Roma, il cantiere di piazza Navona rimosso per le feste, tradizione salva per un soffio
Roma, quando nelle scorse settimane è comparso il cantiere davanti alla facciata della Chiesa di Sant’Agnese in Agone, nel cuore della storica Piazza Navona, molti romani hanno trattenuto il fiato — e con loro le decine di famiglie che ogni anno vivono di mercatini, bancarelle e dell’evento simbolo dell’Epifania, il volo della La Befana. Ma all’ultimo minuto, grazie a una decisione dell’amministrazione capitolina, i lavori sono stati sospesi e il cantiere — che avrebbe reso impraticabile l’allestimento natalizio — verrà smantellato prima dell’1 dicembre.
Un cantiere «improvviso» per un restauro urgente — ma male programmato
Il blocco dei lavori e l’incontrollata comparsa del cantiere non sono casuali: si tratta dell’intervento, finanziato con fondi Pnrr dal Ministero della Cultura e affidato alla Soprintendenza Speciale Archeologia, Belle Arti e Paesaggio di Roma, per il restauro della cripta sotterranea della chiesa. La cripta, risalente a epoche antiche, da tempo soffre di gravi infiltrazioni d’acqua e degrado strutturale. I lavori, necessari per preservare questo pezzo del patrimonio barocco della città, avrebbero dovuto partire in primavera e concludersi entro ottobre. Invece, per ragioni non chiarite — forse problemi burocratici o di coordinamento — il cantiere è partito solo ora, con un impatto devastante sulla programmazione natalizia.
Pur condividendo l’urgenza dei lavori di conservazione, non si può non osservare l’evidente incapacità di coordinare interventi di restauro e uso pubblico della piazza: programmare l’avvio del cantiere a pochi giorni dall’inizio delle festività è stato un errore clamoroso, col potenziale di cancellare una tradizione collettiva.
Mercatini e famiglie sul filo: tra paura e incertezza
Per gli operatori che avevano vinto il bando per le bancarelle natalizie, l’improvvisa pedonalizzazione della piazza rappresentava una doccia gelata. Molti avevano già sostenuto spese per acquistare merci, allestire casette e giostre, contando sull’avvio del mercatino a partire dal 1° dicembre. Ora rischiavano ritardi, annullamenti, perdite economiche: non solo un danno economico, ma anche un colpo alla fiducia su eventi futuri.
Per la città, poi, si trattava di molto più che bancarelle: la festa della Befana non è solo folklore, ma un momento di aggregazione, socialità e identità collettiva. Vederla saltare avrebbe significato negare un pezzo di felicità ai bambini, un piccolo rituale diventato parte della tradizione romana.
Campidoglio corre ai ripari — ma resta l’amarezza
Secondo quanto annunciato, lo smontaggio del cantiere inizierà giovedì prossimo, in modo da rendere di nuovo possibile l’allestimento del mercatino entro l’inizio di dicembre.

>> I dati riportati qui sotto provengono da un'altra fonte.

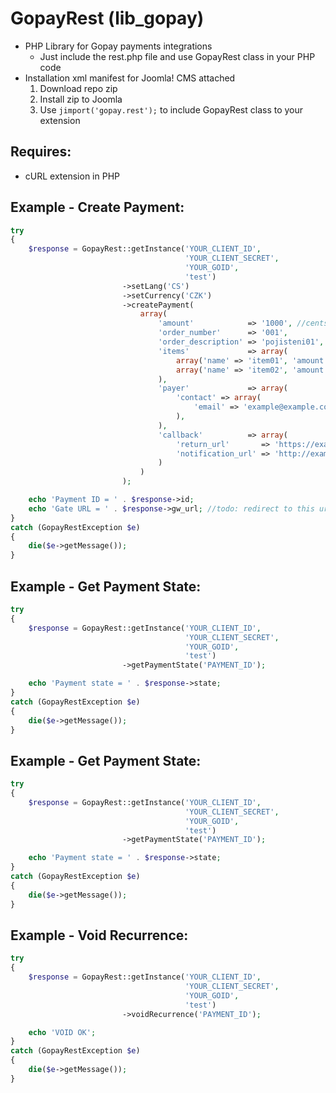 #   GopayRest (lib_gopay)
-   PHP Library for Gopay payments integrations
    -   Just include the rest.php file and use GopayRest class in your PHP code
-   Installation xml manifest for Joomla! CMS attached 
    1.  Download repo zip
    2.  Install zip to Joomla
    3.  Use ```jimport('gopay.rest');``` to include GopayRest class to your extension

##  Requires:
-   cURL extension in PHP

##  Example - Create Payment:
```php
try
{
	$response = GopayRest::getInstance('YOUR_CLIENT_ID',
									   'YOUR_CLIENT_SECRET',
									   'YOUR_GOID',
									   'test')
						 ->setLang('CS')
						 ->setCurrency('CZK')
						 ->createPayment(
							 array(
								 'amount'            => '1000', //cents
								 'order_number'      => '001',
								 'order_description' => 'pojisteni01',
								 'items'             => array(
									 array('name' => 'item01', 'amount' => '500'),
									 array('name' => 'item02', 'amount' => '1500')
								 ),
								 'payer'             => array(
									 'contact' => array(
										 'email' => 'example@example.com',
									 ),
								 ),
								 'callback'          => array(
									 'return_url'       => 'https://example.com/gopay-return',
									 'notification_url' => 'http://example.com/gopay-notify'
								 )
							 )
						 );

	echo 'Payment ID = ' . $response->id;
	echo 'Gate URL = ' . $response->gw_url; //todo: redirect to this url
}
catch (GopayRestException $e)
{
	die($e->getMessage());
}
```

##  Example - Get Payment State:
```php
try
{
	$response = GopayRest::getInstance('YOUR_CLIENT_ID',
									   'YOUR_CLIENT_SECRET',
									   'YOUR_GOID',
									   'test')
						 ->getPaymentState('PAYMENT_ID');

	echo 'Payment state = ' . $response->state;
}
catch (GopayRestException $e)
{
	die($e->getMessage());
}
```

##  Example - Get Payment State:
```php
try
{
	$response = GopayRest::getInstance('YOUR_CLIENT_ID',
									   'YOUR_CLIENT_SECRET',
									   'YOUR_GOID',
									   'test')
						 ->getPaymentState('PAYMENT_ID');

	echo 'Payment state = ' . $response->state;
}
catch (GopayRestException $e)
{
	die($e->getMessage());
}
```

##  Example - Void Recurrence:
```php
try
{
	$response = GopayRest::getInstance('YOUR_CLIENT_ID',
									   'YOUR_CLIENT_SECRET',
									   'YOUR_GOID',
									   'test')
						 ->voidRecurrence('PAYMENT_ID');

	echo 'VOID OK';
}
catch (GopayRestException $e)
{
	die($e->getMessage());
}
```
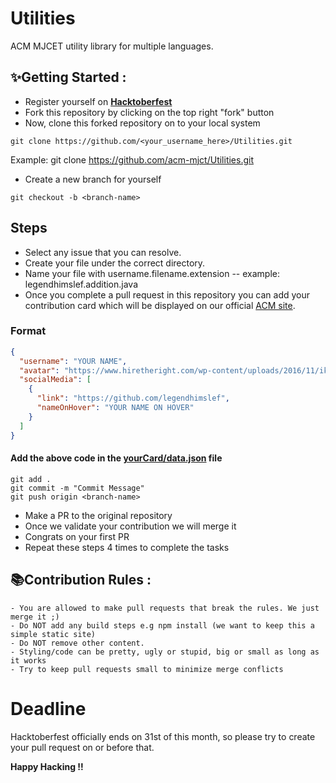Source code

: # Utilities

ACM MJCET utility library for multiple languages.

## ✨Getting Started :

- Register yourself on **[Hacktoberfest](https://hacktoberfest.digitalocean.com/)**
- Fork this repository by clicking on the top right "fork" button
- Now, clone this forked repository on to your local system

```terminal
git clone https://github.com/<your_username_here>/Utilities.git
```

Example: git clone https://github.com/acm-mjct/Utilities.git

- Create a new branch for yourself

```terminal
git checkout -b <branch-name>
```

## Steps

- Select any issue that you can resolve.
- Create your file under the correct directory.
- Name your file with username.filename.extension -- example: legendhimslef.addition.java
- Once you complete a pull request in this repository you can add your contribution card which will be displayed on our official [ACM site](https://mjcet.acm.org/).

### Format

```json
{
  "username": "YOUR NAME",
  "avatar": "https://www.hiretheright.com/wp-content/uploads/2016/11/ik_optest-300x300.png",
  "socialMedia": [
    {
      "link": "https://github.com/legendhimslef",
      "nameOnHover": "YOUR NAME ON HOVER"
    }
  ]
}
```

#### Add the above code in the [yourCard/data.json](https://github.com/acm-mjct/Utilities/blob/main/yourCard/data.json) file

```terminal
git add .
git commit -m "Commit Message"
git push origin <branch-name>
```

- Make a PR to the original repository
- Once we validate your contribution we will merge it
- Congrats on your first PR
- Repeat these steps 4 times to complete the tasks

## 📚Contribution Rules :

```text
- You are allowed to make pull requests that break the rules. We just merge it ;)
- Do NOT add any build steps e.g npm install (we want to keep this a simple static site)
- Do NOT remove other content.
- Styling/code can be pretty, ugly or stupid, big or small as long as it works
- Try to keep pull requests small to minimize merge conflicts
```

# Deadline

Hacktoberfest officially ends on 31st of this month, so please try to create your pull request on or before that.

**Happy Hacking !!**
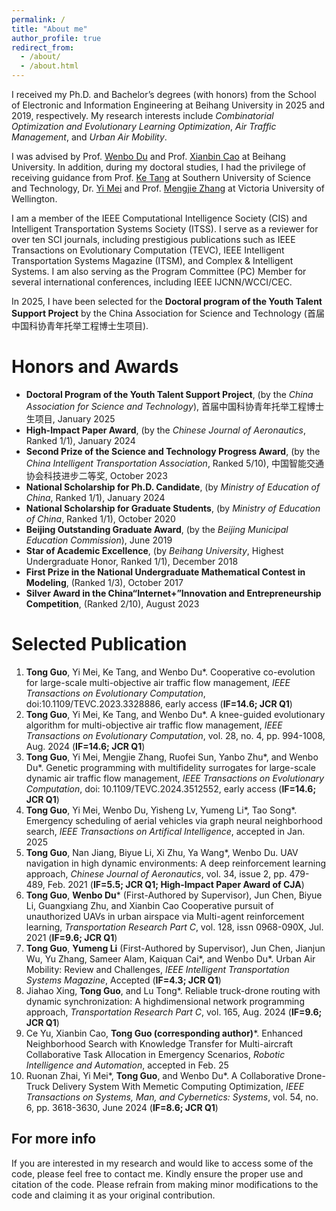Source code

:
 ```yaml
---
permalink: /
title: "About me"
author_profile: true
redirect_from: 
  - /about/
  - /about.html
---
```

I received my Ph.D. and Bachelor’s degrees (with honors) from the School of Electronic and Information Engineering at Beihang University in 2025 and 2019, respectively. My research interests include *Combinatorial Optimization and Evolutionary Learning Optimization*, *Air Traffic Management*, and *Urban Air Mobility*. 

I was advised by Prof. [Wenbo Du](https://shi.buaa.edu.cn/duwenbo/en/index.htm) and Prof. [Xianbin Cao](https://shi.buaa.edu.cn/caoxianbin/en/index.htm) at Beihang University. In addition, during my doctoral studies, I had the privilege of receiving guidance from Prof. [Ke Tang](https://www.sustech.edu.cn/en/faculties/tangke.html) at Southern University of Science and Technology, Dr. [Yi Mei](https://people.wgtn.ac.nz/yi.mei) and Prof. [Mengjie Zhang](https://people.wgtn.ac.nz/Mengjie.Zhang) at Victoria University of Wellington.  

I am a member of the IEEE Computational Intelligence Society (CIS) and Intelligent Transportation Systems Society (ITSS). I serve as a reviewer for over ten SCI journals, including prestigious publications such as IEEE Transactions on Evolutionary Computation (TEVC), IEEE Intelligent Transportation Systems Magazine (ITSM), and Complex & Intelligent Systems. I am also serving as the Program Committee (PC) Member for several international conferences, including IEEE IJCNN/WCCI/CEC.

In 2025, I have been selected for the **Doctoral program of the Youth Talent Support Project** by the China Association for Science and Technology (首届中国科协青年托举工程博士生项目).

Honors and Awards
======
* **Doctoral Program of the Youth Talent Support Project**, (by the *China Association for Science and Technology*), 首届中国科协青年托举工程博士生项目, January 2025
* **High-Impact Paper Award**, (by the *Chinese Journal of Aeronautics*, Ranked 1/1), January 2024
* **Second Prize of the Science and Technology Progress Award**, (by the *China Intelligent Transportation Association*, Ranked 5/10), 中国智能交通协会科技进步二等奖, October 2023
* **National Scholarship for Ph.D. Candidate**, (by *Ministry of Education of China*, Ranked 1/1), January 2024
* **National Scholarship for Graduate Students**, (by *Ministry of Education of China*, Ranked 1/1), October 2020
* **Beijing Outstanding Graduate Award**, (by the *Beijing Municipal Education Commission*), June 2019
* **Star of Academic Excellence**, (by *Beihang University*, Highest Undergraduate Honor, Ranked 1/1), December 2018
* **First Prize in the National Undergraduate Mathematical Contest in Modeling**, (Ranked 1/3), October 2017
* **Silver Award in the China“Internet+”Innovation and Entrepreneurship Competition**, (Ranked 2/10), August 2023


Selected Publication
======
1. **Tong Guo**, Yi Mei, Ke Tang, and Wenbo Du*. Cooperative co-evolution for large-scale multi-objective air traffic flow management, *IEEE Transactions on Evolutionary Computation*, doi:10.1109/TEVC.2023.3328886, early access (**IF=14.6; JCR Q1**)
2. **Tong Guo**, Yi Mei, Ke Tang, and Wenbo Du*. A knee-guided evolutionary algorithm for multi-objective air traffic flow management, *IEEE Transactions on Evolutionary Computation*, vol. 28, no. 4, pp. 994-1008, Aug. 2024 (**IF=14.6; JCR Q1**)
3. **Tong Guo**, Yi Mei, Mengjie Zhang, Ruofei Sun, Yanbo Zhu*, and Wenbo Du*. Genetic programming with multifidelity surrogates for large-scale dynamic air traffic flow management, *IEEE Transactions on Evolutionary Computation*, doi: 10.1109/TEVC.2024.3512552, early access (**IF=14.6; JCR Q1**)
4. **Tong Guo**, Yi Mei, Wenbo Du, Yisheng Lv, Yumeng Li*, Tao Song*. Emergency scheduling of aerial vehicles via graph neural neighborhood search, *IEEE Transactions on Artifical Intelligence*, accepted in Jan. 2025
5. **Tong Guo**, Nan Jiang, Biyue Li, Xi Zhu, Ya Wang*, Wenbo Du. UAV navigation in high dynamic environments: A deep reinforcement learning approach, *Chinese Journal of Aeronautics*, vol. 34, issue 2, pp. 479-489, Feb. 2021 (**IF=5.5; JCR Q1; High-Impact Paper Award of CJA**)
6. **Tong Guo**, **Wenbo Du*** (First-Authored by Supervisor), Jun Chen, Biyue Li, Guangxiang Zhu, and Xianbin Cao Cooperative pursuit of unauthorized UAVs in urban airspace via Multi-agent reinforcement learning, *Transportation Research Part C*, vol. 128, issn 0968-090X, Jul. 2021 (**IF=9.6; JCR Q1**)
7. **Tong Guo**, **Yumeng Li** (First-Authored by Supervisor), Jun Chen, Jianjun Wu, Yu Zhang, Sameer Alam, Kaiquan Cai*, and Wenbo Du*. Urban Air Mobility: Review and Challenges, *IEEE Intelligent Transportation Systems Magazine*, Accepted (**IF=4.3; JCR Q1**)
8. Jiahao Xing, **Tong Guo**, and Lu Tong*. Reliable truck-drone routing with dynamic synchronization: A highdimensional network programming approach, *Transportation Research Part C*, vol. 165, Aug. 2024 (**IF=9.6; JCR Q1**)
9. Ce Yu, Xianbin Cao, **Tong Guo (corresponding author)***. Enhanced Neighborhood Search with Knowledge Transfer for Multi-aircraft Collaborative Task Allocation in Emergency Scenarios, *Robotic Intelligence and Automation*, accepted in Feb. 25
10. Ruonan Zhai, Yi Mei*, **Tong Guo**, and Wenbo Du*. A Collaborative Drone-Truck Delivery System With Memetic Computing Optimization, *IEEE Transactions on Systems, Man, and Cybernetics: Systems*, vol. 54, no. 6, pp. 3618-3630, June 2024 (**IF=8.6; JCR Q1**)


For more info
------
If you are interested in my research and would like to access some of the code, please feel free to contact me. Kindly ensure the proper use and citation of the code. Please refrain from making minor modifications to the code and claiming it as your original contribution.

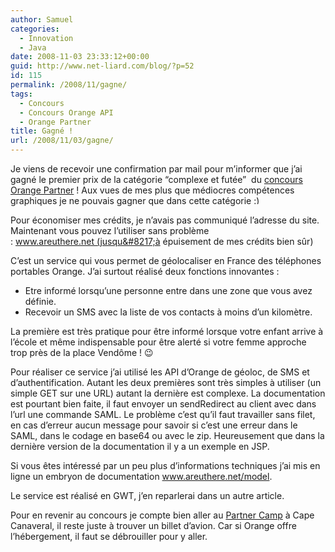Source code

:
 ```yaml
---
author: Samuel
categories:
  - Innovation
  - Java
date: 2008-11-03 23:33:12+00:00
guid: http://www.net-liard.com/blog/?p=52
id: 115
permalink: /2008/11/gagne/
tags:
  - Concours
  - Concours Orange API
  - Orange Partner
title: Gagné !
url: /2008/11/03/gagne/
---
```


Je viens de recevoir une confirmation par mail pour m&#8217;informer que j&#8217;ai gagné le premier prix de la catégorie &#8220;complexe et futée&#8221;  du [concours Orange Partner](http://www.orangepartner.com/site/frfr/news/challenges/p_orange_api_contest.jsp) ! Aux vues de mes plus que médiocres compétences graphiques je ne pouvais gagner que dans cette catégorie <img src="http://www.apptom.fr/wp-includes/images/smilies/simple-smile.png" alt=":)" class="wp-smiley" style="height: 1em; max-height: 1em;" />

Pour économiser mes crédits, je n&#8217;avais pas communiqué l&#8217;adresse du site. Maintenant vous pouvez l&#8217;utiliser sans problème : www.areuthere.net (jusqu&#8217;à épuisement de mes crédits bien sûr)

C&#8217;est un service qui vous permet de géolocaliser en France des téléphones portables Orange. J&#8217;ai surtout réalisé deux fonctions innovantes :

  * Etre informé lorsqu&#8217;une personne entre dans une zone que vous avez définie.
  * Recevoir un SMS avec la liste de vos contacts à moins d&#8217;un kilomètre.

La première est très pratique pour être informé lorsque votre enfant arrive à l&#8217;école et même indispensable pour être alerté si votre femme approche trop près de la place Vendôme ! 😉

Pour réaliser ce service j&#8217;ai utilisé les API d&#8217;Orange de géoloc, de SMS et d&#8217;authentification. Autant les deux premières sont très simples à utiliser (un simple GET sur une URL) autant la dernière est complexe. La documentation est pourtant bien faite, il faut envoyer un sendRedirect au client avec dans l&#8217;url une commande SAML. Le problème c&#8217;est qu&#8217;il faut travailler sans filet, en cas d&#8217;erreur aucun message pour savoir si c&#8217;est une erreur dans le SAML, dans le codage en base64 ou avec le zip. Heureusement que dans la dernière version de la documentation il y a un exemple en JSP.

Si vous êtes intéressé par un peu plus d&#8217;informations techniques j&#8217;ai mis en ligne un embryon de documentation www.areuthere.net/model.

Le service est réalisé en GWT, j&#8217;en reparlerai dans un autre article.

Pour en revenir au concours je compte bien aller au [Partner Camp](http://www.orangepartner.com/site/frfr/news/events/orange_partner_camp/cape_canaveral08/p_cape_canaveral_08.jsp) à Cape Canaveral, il reste juste à trouver un billet d&#8217;avion. Car si Orange offre l&#8217;hébergement, il faut se débrouiller pour y aller.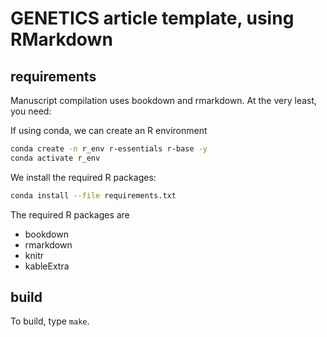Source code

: # GENETICS article template, using RMarkdown

## requirements

Manuscript compilation uses bookdown and rmarkdown. At the very least, you need:

If using conda, we can create an R environment
```sh
conda create -n r_env r-essentials r-base -y
conda activate r_env
```

We install the required R packages:
```sh
conda install --file requirements.txt
```

The required R packages are

* bookdown
* rmarkdown
* knitr
* kableExtra

## build

To build, type `make`.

L’auspicio è di rispettare i piani: bancarelle, luci, giostre, concertini, dolciumi, e il volo della Befana il 6 gennaio — come da tradizione — dovrebbero tornare protagonisti.
Eppure — come molti commercianti e cittadini fanno notare — la situazione resta l’ennesimo esempio di quanto a volte la tutela del patrimonio e la vita della città sembrino viaggiare su binari separati. Se lavori urgenti e restauro erano indispensabili, era altrettanto indispensabile programmare meglio e con anticipo, evitando che un progetto di conservazione diventasse un rischio per una piazza simbolo e per una tradizione attesa da generazioni.
Una lezione per il futuro: patrimonio e comunità vanno salvati insieme
Il caso dimostra che non basta che i lavori siano giustificati, servono anche tempistiche, trasparenza e coordinamento. Quando si decide di intervenire in contesti delicati come il centro storico di Roma, occorre tenere conto delle ricadute — pratiche ed emozionali — sulla comunità.
Il restauro della cripta di Sant’Agnese in Agone potrà essere importante per preservare un bene storico, ma programmare male il cantiere ha rischiato di cancellare una festa amata e un’occasione di lavoro per decine di famiglie. Romani e amministratori dovrebbero trarre da questa vicenda un monito: tutelare il patrimonio non significa sacrificare la vita della città — e viceversa.